**Listed records:**
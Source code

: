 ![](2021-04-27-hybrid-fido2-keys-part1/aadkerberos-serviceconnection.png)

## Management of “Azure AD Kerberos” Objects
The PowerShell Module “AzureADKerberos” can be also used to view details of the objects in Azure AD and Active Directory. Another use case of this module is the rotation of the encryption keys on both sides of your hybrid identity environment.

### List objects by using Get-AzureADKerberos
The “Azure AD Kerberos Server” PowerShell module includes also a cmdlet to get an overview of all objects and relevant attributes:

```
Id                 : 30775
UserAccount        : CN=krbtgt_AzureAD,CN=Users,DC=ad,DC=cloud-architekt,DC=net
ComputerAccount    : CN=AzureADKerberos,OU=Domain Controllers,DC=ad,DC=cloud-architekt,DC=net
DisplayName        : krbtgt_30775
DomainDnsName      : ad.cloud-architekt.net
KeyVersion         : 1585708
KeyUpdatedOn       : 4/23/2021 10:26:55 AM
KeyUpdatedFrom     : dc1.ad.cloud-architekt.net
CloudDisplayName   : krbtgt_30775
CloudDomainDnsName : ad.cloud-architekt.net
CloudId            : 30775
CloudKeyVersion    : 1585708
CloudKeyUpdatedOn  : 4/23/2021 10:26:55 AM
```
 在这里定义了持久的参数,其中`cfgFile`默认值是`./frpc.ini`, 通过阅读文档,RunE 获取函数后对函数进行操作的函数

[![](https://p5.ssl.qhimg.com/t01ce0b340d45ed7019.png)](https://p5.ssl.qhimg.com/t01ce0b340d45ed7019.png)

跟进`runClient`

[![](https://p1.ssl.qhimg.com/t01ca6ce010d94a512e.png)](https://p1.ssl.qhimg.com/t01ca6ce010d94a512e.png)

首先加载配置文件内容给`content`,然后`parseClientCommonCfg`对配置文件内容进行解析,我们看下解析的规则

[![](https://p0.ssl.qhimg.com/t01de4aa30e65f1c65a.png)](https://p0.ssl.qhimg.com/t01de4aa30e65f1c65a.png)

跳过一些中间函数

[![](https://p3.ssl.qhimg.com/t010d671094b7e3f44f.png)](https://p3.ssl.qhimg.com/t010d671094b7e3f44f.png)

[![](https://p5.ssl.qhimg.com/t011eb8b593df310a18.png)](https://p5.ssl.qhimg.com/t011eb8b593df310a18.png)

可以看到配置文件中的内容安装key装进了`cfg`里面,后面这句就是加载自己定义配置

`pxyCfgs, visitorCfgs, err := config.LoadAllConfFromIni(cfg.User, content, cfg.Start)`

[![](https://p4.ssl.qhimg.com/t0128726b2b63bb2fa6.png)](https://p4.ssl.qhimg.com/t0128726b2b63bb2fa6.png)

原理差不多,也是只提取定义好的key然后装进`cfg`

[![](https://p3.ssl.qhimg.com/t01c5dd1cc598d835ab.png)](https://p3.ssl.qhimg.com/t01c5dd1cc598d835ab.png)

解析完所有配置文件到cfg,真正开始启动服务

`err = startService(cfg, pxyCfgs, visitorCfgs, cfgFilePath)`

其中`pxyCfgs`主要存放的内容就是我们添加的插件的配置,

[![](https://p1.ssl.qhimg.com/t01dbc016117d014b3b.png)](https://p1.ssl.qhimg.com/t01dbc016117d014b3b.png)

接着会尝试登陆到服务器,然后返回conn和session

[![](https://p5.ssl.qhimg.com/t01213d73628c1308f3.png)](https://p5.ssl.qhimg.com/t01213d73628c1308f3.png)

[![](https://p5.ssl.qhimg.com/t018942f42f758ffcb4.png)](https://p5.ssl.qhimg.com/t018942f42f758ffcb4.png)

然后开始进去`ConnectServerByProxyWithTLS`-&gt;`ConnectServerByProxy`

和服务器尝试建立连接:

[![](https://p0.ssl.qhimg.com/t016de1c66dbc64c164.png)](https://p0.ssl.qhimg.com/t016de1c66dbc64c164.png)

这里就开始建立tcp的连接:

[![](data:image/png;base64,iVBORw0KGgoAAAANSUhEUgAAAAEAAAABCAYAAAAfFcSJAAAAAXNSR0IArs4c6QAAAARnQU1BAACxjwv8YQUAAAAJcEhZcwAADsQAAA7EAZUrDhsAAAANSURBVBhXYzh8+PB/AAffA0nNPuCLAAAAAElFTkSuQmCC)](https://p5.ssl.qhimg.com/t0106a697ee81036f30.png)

**Instructions for the task:** Identify every line above with the string "visitorCfgs" in it. Copy those lines.

**Result for this exercise:**
`pxyCfgs, visitorCfgs, err := config.LoadAllConfFromIni(cfg.User, content, cfg.Start)`
`err = startService(cfg, pxyCfgs, visitorCfgs, cfgFilePath)`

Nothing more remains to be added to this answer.